"""
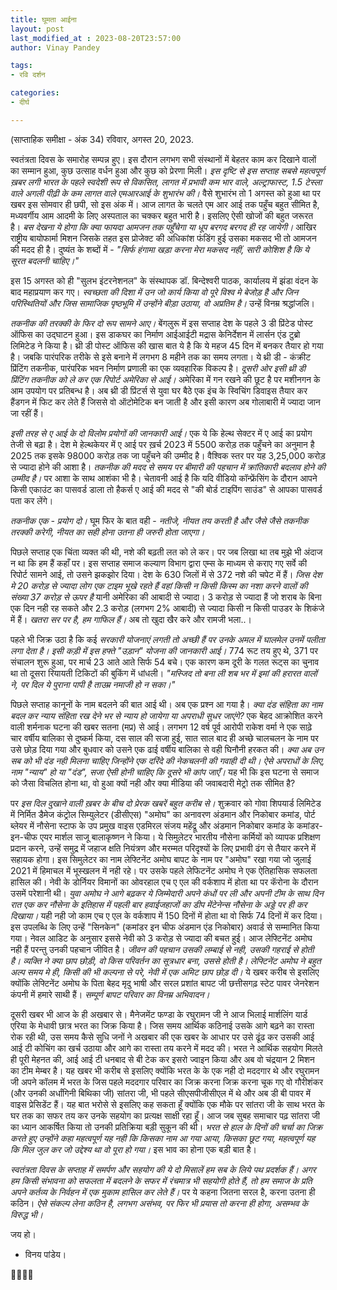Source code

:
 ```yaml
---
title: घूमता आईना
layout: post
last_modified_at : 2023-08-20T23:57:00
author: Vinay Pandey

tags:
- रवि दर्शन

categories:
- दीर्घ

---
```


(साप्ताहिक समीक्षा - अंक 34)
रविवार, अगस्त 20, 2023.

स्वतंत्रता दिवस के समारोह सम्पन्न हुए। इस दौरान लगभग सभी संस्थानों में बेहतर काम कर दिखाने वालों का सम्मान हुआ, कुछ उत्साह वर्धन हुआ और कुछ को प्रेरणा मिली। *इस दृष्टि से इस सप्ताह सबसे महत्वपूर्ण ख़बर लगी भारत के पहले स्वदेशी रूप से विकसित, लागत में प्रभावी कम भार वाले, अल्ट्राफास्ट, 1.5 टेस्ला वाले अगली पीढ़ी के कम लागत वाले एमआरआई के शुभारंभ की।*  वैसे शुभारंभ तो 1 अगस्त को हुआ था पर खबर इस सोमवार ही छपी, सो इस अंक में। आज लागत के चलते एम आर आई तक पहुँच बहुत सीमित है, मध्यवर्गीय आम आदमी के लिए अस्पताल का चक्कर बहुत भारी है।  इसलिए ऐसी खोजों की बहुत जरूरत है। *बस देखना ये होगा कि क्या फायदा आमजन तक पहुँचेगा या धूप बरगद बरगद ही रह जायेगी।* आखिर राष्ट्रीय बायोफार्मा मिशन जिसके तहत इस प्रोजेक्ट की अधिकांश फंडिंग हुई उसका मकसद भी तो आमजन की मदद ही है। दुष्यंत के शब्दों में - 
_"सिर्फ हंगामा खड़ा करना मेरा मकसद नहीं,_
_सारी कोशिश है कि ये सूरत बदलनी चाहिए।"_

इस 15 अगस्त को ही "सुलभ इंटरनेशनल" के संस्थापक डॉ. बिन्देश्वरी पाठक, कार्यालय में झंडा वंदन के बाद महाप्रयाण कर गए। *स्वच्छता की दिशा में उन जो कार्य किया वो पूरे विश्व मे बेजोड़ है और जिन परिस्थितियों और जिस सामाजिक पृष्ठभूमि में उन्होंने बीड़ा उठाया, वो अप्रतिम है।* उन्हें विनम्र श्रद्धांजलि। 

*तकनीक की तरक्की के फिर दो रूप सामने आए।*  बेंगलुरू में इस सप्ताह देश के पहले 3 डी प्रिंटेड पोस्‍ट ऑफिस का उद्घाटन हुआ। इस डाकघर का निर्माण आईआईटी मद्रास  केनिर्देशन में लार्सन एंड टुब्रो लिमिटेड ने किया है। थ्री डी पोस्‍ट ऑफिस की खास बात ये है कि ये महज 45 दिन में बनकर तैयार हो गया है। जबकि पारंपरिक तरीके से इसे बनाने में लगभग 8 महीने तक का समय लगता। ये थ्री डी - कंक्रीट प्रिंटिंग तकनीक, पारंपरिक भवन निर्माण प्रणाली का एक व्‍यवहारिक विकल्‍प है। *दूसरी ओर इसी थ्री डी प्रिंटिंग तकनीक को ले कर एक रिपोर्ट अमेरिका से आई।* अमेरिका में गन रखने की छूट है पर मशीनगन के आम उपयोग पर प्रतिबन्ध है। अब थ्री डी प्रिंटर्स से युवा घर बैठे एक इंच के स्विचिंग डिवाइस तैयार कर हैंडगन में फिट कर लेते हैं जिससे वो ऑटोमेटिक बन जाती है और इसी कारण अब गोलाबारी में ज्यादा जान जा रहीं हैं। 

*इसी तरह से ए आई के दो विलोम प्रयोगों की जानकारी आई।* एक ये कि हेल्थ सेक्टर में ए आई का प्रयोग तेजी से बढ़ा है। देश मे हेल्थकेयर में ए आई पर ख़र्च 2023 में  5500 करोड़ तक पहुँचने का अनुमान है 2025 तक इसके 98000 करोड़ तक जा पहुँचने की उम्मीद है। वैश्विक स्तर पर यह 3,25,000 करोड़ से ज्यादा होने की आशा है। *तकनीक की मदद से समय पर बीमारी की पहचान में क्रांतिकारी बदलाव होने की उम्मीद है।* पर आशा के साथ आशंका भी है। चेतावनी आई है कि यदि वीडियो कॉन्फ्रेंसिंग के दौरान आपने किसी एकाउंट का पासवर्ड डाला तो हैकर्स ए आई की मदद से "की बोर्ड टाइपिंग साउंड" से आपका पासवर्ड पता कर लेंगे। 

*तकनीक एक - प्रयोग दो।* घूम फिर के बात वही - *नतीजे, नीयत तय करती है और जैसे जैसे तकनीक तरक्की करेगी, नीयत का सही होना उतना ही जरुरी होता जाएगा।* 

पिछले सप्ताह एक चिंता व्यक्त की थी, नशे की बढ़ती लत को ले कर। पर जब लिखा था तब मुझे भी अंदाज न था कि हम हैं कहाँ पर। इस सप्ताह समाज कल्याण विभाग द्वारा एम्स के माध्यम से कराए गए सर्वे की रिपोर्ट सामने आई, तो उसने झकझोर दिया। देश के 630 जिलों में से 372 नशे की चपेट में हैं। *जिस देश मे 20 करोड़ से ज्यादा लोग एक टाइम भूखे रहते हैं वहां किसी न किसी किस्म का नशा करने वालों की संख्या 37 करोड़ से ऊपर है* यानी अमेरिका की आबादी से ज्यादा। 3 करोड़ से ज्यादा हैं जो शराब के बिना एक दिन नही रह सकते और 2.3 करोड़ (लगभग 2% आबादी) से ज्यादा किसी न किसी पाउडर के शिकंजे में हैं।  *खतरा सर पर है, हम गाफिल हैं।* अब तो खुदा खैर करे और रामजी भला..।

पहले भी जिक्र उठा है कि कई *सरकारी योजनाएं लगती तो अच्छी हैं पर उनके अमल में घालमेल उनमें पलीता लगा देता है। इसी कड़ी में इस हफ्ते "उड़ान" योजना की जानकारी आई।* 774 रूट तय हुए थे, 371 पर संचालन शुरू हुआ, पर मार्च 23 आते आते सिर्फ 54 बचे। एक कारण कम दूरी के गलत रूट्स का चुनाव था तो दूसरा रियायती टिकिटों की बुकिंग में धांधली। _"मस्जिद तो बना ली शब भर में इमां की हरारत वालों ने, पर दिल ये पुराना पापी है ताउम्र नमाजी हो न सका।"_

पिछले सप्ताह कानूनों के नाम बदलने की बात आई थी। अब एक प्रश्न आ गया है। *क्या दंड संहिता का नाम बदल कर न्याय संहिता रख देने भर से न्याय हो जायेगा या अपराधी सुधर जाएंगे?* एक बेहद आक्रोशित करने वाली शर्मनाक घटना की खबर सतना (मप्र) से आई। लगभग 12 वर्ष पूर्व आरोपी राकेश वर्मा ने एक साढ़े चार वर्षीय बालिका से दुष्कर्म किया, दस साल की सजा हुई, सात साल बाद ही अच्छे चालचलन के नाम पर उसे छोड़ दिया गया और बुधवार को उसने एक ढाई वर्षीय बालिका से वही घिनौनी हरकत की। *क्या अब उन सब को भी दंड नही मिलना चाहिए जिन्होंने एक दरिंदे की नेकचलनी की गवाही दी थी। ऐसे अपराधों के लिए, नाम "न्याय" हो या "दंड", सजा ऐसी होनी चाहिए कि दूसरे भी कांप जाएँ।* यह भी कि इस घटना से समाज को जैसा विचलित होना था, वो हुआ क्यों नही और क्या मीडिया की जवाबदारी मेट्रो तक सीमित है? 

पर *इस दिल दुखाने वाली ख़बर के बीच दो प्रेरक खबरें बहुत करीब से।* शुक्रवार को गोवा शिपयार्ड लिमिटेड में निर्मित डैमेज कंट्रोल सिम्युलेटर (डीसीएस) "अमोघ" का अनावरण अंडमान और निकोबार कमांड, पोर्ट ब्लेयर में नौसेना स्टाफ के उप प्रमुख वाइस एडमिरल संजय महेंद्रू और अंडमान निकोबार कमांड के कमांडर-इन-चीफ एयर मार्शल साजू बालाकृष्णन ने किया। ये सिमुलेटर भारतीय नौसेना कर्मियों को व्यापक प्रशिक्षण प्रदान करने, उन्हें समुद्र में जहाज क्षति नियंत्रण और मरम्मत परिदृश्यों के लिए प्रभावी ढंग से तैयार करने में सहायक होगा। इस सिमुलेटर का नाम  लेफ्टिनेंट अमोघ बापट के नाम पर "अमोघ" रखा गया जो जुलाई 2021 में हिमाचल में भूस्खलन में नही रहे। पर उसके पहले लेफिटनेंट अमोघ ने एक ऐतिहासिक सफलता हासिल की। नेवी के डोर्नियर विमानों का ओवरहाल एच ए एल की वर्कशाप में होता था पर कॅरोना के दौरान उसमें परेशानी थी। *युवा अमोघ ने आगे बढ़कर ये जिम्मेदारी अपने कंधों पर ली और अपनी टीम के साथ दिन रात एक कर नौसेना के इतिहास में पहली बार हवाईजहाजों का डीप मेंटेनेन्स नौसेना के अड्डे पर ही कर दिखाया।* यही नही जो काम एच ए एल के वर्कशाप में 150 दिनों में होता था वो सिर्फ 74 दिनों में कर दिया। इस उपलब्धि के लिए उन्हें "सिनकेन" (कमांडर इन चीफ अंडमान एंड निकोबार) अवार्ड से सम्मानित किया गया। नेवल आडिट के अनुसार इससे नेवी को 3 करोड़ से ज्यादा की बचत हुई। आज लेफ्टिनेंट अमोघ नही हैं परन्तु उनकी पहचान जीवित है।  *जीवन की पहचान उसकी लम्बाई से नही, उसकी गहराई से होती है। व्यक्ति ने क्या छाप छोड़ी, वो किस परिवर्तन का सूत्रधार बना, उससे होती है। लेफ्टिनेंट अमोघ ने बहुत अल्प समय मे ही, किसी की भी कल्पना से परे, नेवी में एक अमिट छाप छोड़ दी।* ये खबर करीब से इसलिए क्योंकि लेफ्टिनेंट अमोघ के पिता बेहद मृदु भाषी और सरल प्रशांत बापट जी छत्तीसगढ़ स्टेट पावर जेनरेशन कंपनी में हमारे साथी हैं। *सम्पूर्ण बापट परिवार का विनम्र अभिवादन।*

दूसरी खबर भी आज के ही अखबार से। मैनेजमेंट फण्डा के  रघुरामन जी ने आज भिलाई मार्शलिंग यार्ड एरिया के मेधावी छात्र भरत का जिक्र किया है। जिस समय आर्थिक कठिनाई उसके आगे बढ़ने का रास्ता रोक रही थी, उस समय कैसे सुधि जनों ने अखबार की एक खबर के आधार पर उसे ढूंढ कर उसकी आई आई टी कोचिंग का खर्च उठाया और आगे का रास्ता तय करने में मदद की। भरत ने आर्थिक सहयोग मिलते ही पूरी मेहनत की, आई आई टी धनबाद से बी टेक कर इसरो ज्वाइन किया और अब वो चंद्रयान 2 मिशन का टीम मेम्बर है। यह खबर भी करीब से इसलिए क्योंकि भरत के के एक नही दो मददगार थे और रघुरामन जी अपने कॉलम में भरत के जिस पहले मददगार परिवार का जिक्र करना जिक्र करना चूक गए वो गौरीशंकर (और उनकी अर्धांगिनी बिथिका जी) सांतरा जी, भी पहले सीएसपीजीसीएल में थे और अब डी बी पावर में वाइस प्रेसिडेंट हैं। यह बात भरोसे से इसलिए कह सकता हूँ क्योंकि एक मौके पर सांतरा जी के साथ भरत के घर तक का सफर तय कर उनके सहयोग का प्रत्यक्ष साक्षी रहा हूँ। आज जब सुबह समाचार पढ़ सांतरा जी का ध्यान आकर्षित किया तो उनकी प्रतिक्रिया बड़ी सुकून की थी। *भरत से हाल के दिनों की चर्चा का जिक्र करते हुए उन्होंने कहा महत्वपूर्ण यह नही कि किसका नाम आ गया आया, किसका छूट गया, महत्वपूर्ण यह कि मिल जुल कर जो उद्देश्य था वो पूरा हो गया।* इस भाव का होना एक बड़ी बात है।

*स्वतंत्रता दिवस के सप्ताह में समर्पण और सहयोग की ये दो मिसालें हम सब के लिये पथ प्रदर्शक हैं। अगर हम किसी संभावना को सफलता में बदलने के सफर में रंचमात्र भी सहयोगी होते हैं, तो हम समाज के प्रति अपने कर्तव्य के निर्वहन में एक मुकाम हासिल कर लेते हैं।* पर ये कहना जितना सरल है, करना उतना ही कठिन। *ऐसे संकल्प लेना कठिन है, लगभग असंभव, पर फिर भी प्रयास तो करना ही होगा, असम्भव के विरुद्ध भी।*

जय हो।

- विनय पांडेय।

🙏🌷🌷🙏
"""
Among the records above, only the lines between the line holding "जान जा रहीं हैं।" and the line holding "पता कर लेंगे।", inclusive, are to be output, exactly as written.

Solved exercise
*तकनीक की तरक्की के फिर दो रूप सामने आए।*  बेंगलुरू में इस सप्ताह देश के पहले 3 डी प्रिंटेड पोस्‍ट ऑफिस का उद्घाटन हुआ। इस डाकघर का निर्माण आईआईटी मद्रास  केनिर्देशन में लार्सन एंड टुब्रो लिमिटेड ने किया है। थ्री डी पोस्‍ट ऑफिस की खास बात ये है कि ये महज 45 दिन में बनकर तैयार हो गया है। जबकि पारंपरिक तरीके से इसे बनाने में लगभग 8 महीने तक का समय लगता। ये थ्री डी - कंक्रीट प्रिंटिंग तकनीक, पारंपरिक भवन निर्माण प्रणाली का एक व्‍यवहारिक विकल्‍प है। *दूसरी ओर इसी थ्री डी प्रिंटिंग तकनीक को ले कर एक रिपोर्ट अमेरिका से आई।* अमेरिका में गन रखने की छूट है पर मशीनगन के आम उपयोग पर प्रतिबन्ध है। अब थ्री डी प्रिंटर्स से युवा घर बैठे एक इंच के स्विचिंग डिवाइस तैयार कर हैंडगन में फिट कर लेते हैं जिससे वो ऑटोमेटिक बन जाती है और इसी कारण अब गोलाबारी में ज्यादा जान जा रहीं हैं। 

*इसी तरह से ए आई के दो विलोम प्रयोगों की जानकारी आई।* एक ये कि हेल्थ सेक्टर में ए आई का प्रयोग तेजी से बढ़ा है। देश मे हेल्थकेयर में ए आई पर ख़र्च 2023 में  5500 करोड़ तक पहुँचने का अनुमान है 2025 तक इसके 98000 करोड़ तक जा पहुँचने की उम्मीद है। वैश्विक स्तर पर यह 3,25,000 करोड़ से ज्यादा होने की आशा है। *तकनीक की मदद से समय पर बीमारी की पहचान में क्रांतिकारी बदलाव होने की उम्मीद है।* पर आशा के साथ आशंका भी है। चेतावनी आई है कि यदि वीडियो कॉन्फ्रेंसिंग के दौरान आपने किसी एकाउंट का पासवर्ड डाला तो हैकर्स ए आई की मदद से "की बोर्ड टाइपिंग साउंड" से आपका पासवर्ड पता कर लेंगे। 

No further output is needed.